There will always be blind spots and malicious actors, no matter how you structure your policies on content moderation. Maintaining a thriving and productive community requires active, human effort. Automated systems can be used to counteract automated abuses, but at the end of the day, you need human discretion/judgement to fill those blind spots, adjust moderation policies, proactively identify troublemakers, and keep an eye on people toeing the line.
> Imagine for a moment what would happen if this rationale were extended to the criminal justice system.
It already is!
The criminal justice system is a perfect example of why total information transparency is a terrible idea: never talk to the cops even if they just want to "get one thing cleared up" - your intentions don't matter, you're being given more rope to hang yourself with.
It's an adversarial system where transparency gets you little, but gains your adversary a whole lot. You should not ever explain your every action and reasoning to the cops without your lawyer telling you when to STFU.
Due process is sanctified, but the criminal justice system is self-aware enough to recognize that self-incrimination is a hazard, and rightly does not place the burden on the investigated/accused, why should other adversarial system do less?
1. To keep people from cozying up to the electric fence. If you don't know where the fence is you'll probably not risk a shock trying to find it. There are other ways one can accomplish this like bringing the banhammer down on everyone near the fence every so often very publicly but point 2 kinda makes that suck.
2. To not make every single ban a dog and pony show when it's circulated around the blogspam sites.
I'm not gonna pass judgement as to whether it's a good thing or not but it's not at all surprising that companies plead the 5th in the court of public opinion.
Sorta related to (1) but not really: there are also more "advanced" detection techniques that most sites use to identify things like ban evasion and harassment using multiple accounts. If they say "we identified that you are the same person using this other account and have reason to believe you've created this new account solely to evade that ban" then people will start to learn what techniques are being used to identify multiple accounts and get better at evading detection.

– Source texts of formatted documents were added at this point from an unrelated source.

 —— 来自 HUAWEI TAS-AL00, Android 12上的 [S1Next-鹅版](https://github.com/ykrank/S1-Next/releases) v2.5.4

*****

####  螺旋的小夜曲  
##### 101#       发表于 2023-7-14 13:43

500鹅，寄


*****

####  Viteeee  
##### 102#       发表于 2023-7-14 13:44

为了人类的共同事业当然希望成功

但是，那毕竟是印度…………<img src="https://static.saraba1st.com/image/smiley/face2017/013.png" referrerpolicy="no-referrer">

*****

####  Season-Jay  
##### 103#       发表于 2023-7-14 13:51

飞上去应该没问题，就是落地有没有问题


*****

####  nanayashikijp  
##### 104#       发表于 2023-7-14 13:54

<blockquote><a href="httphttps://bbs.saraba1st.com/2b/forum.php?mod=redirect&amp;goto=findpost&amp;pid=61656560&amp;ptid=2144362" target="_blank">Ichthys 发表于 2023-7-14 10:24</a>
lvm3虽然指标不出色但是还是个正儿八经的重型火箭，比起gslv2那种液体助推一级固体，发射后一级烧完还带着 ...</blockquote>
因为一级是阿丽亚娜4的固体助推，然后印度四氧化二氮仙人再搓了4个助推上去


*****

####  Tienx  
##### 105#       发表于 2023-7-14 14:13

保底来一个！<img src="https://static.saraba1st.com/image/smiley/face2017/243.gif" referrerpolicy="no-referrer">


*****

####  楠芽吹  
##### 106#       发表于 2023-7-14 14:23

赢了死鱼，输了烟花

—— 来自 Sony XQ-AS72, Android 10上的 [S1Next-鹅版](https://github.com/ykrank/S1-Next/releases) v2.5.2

There will always be blind spots and malicious actors, no matter how you structure your policies on content moderation. Maintaining a thriving and productive community requires active, human effort. Automated systems can be used to counteract automated abuses, but at the end of the day, you need human discretion/judgement to fill those blind spots, adjust moderation policies, proactively identify troublemakers, and keep an eye on people toeing the line.